Susan Rice, who served as national security advisor during the Obama administration’s nuclear deal with Iran, sharply criticized President Donald Trump’s decision to strike Tehran’s nuclear program while defending the 2015 agreement during a panel discussion on Monday at the Aspen Institute’s Ideas Festival.
Rice, who was on stage with former Trump administration National Security Advisor John Bolton and former CIA director David Petraeus, disagreed with her two colleagues that Trump’s Iran strikes were largely a success.

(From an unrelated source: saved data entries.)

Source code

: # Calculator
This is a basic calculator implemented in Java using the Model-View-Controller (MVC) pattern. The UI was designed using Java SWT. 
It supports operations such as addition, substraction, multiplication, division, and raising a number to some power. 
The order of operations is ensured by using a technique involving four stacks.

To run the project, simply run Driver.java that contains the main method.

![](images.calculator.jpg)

“I think the resort to military action when diplomacy had not been exhausted was a strategic mistake,” Rice said. “And the reality is, and we’re back to this point today, only diplomacy and a negotiated settlement can ensure the sustainable and verifiable dismantling of Iran’s nuclear program. You need inspectors on the ground. You need verifiable constraints that are very significant, and you don’t achieve that by ripping up the 2015 nuclear agreement and replacing it with nothing.”
Rice joins a chorus of former Obama and Biden administration officials who have criticized Trump’s decision to strike Iran’s nuclear facilities, despite many experts concluding the damage to the program was significant. IDF Chief of Staff Eyal Zamir, for instance, said that “based on the assessments of senior officers in IDF Intelligence, the damage to [Iran’s] nuclear program is … systemic … severe, broad and deep, and pushed back by years.”
Last week, former Secretary of State Tony Blinken wrote an op-ed in The New York Times: “The strike on three of Iran’s nuclear facilities by the United States was unwise and unnecessary. Now that it’s done, I very much hope it succeeded.”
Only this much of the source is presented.